▶ [PROBLEM REQUIREMENTS]:
Look for the word "includegraphics" in the entries below, then copy every line that has it.
(RECORDS PROVIDED Opens)
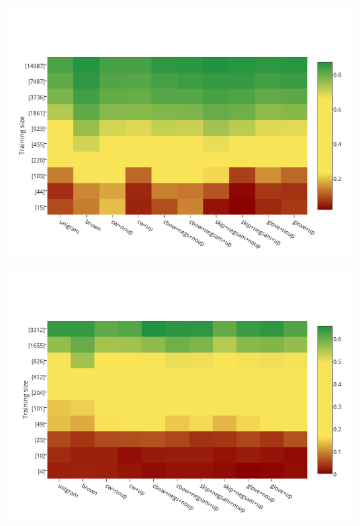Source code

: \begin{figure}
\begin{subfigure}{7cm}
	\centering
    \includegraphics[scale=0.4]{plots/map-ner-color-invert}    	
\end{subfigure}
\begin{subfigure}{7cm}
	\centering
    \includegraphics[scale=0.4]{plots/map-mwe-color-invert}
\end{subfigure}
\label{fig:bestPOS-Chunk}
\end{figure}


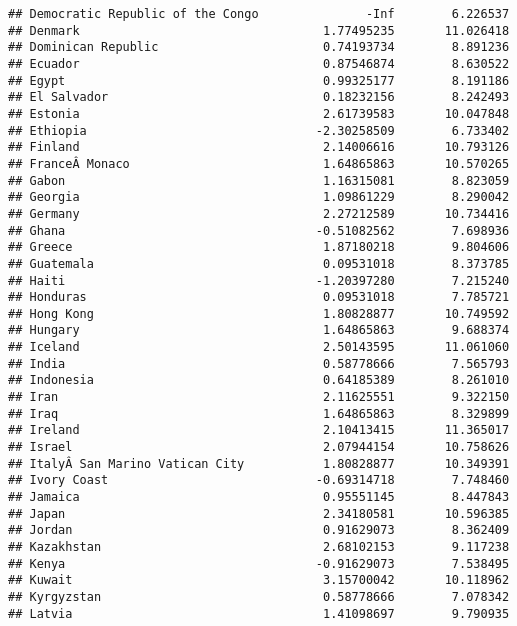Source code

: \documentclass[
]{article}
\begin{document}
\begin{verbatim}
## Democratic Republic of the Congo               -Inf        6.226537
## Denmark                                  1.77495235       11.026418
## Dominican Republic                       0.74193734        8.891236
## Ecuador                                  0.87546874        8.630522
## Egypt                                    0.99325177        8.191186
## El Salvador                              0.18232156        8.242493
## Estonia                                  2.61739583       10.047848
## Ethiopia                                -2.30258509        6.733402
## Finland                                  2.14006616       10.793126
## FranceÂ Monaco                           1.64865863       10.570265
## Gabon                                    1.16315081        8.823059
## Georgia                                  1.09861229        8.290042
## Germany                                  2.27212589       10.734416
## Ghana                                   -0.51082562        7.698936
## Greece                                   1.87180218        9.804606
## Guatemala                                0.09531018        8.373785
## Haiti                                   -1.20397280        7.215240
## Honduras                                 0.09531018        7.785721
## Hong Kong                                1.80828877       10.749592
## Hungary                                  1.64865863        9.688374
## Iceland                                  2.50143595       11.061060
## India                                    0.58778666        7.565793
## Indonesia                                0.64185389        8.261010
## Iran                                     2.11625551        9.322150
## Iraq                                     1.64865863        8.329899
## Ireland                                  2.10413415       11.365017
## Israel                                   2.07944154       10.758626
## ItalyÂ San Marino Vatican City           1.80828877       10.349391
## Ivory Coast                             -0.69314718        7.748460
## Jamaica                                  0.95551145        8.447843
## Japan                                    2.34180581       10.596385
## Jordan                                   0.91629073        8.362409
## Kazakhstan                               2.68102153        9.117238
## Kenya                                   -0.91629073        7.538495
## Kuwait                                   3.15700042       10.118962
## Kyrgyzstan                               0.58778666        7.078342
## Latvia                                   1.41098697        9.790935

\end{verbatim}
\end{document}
(RECORDS PROVIDED Closes)
(RECORDS PROVIDED Opens)
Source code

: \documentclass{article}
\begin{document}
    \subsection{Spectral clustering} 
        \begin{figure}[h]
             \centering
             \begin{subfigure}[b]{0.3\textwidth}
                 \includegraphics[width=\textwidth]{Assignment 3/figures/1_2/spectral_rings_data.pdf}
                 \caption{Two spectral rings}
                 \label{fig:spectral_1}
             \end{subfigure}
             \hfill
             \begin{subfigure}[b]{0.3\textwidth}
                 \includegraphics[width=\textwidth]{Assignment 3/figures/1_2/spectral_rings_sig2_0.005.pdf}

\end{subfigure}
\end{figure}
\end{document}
(RECORDS PROVIDED Closes)
(RECORDS PROVIDED Opens)
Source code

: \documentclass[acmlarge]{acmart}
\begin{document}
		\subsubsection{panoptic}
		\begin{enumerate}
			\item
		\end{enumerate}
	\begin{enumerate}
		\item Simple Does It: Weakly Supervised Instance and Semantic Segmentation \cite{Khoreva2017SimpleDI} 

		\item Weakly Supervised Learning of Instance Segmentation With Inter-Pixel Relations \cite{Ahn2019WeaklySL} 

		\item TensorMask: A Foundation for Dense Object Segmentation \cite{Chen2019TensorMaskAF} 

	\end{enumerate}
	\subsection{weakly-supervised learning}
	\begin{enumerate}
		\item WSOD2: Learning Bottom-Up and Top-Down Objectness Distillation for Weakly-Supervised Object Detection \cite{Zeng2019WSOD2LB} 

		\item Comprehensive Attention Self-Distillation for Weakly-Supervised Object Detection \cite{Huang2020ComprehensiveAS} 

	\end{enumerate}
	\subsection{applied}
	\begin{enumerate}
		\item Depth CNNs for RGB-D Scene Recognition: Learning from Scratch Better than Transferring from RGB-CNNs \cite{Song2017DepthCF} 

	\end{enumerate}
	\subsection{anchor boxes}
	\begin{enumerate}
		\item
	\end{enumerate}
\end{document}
(RECORDS PROVIDED Closes)
▶ [RESPONSE BOX]:
    \includegraphics[scale=0.4]{plots/map-ner-color-invert}    	
    \includegraphics[scale=0.4]{plots/map-mwe-color-invert}
                 \includegraphics[width=\textwidth]{Assignment 3/figures/1_2/spectral_rings_data.pdf}
                 \includegraphics[width=\textwidth]{Assignment 3/figures/1_2/spectral_rings_sig2_0.005.pdf}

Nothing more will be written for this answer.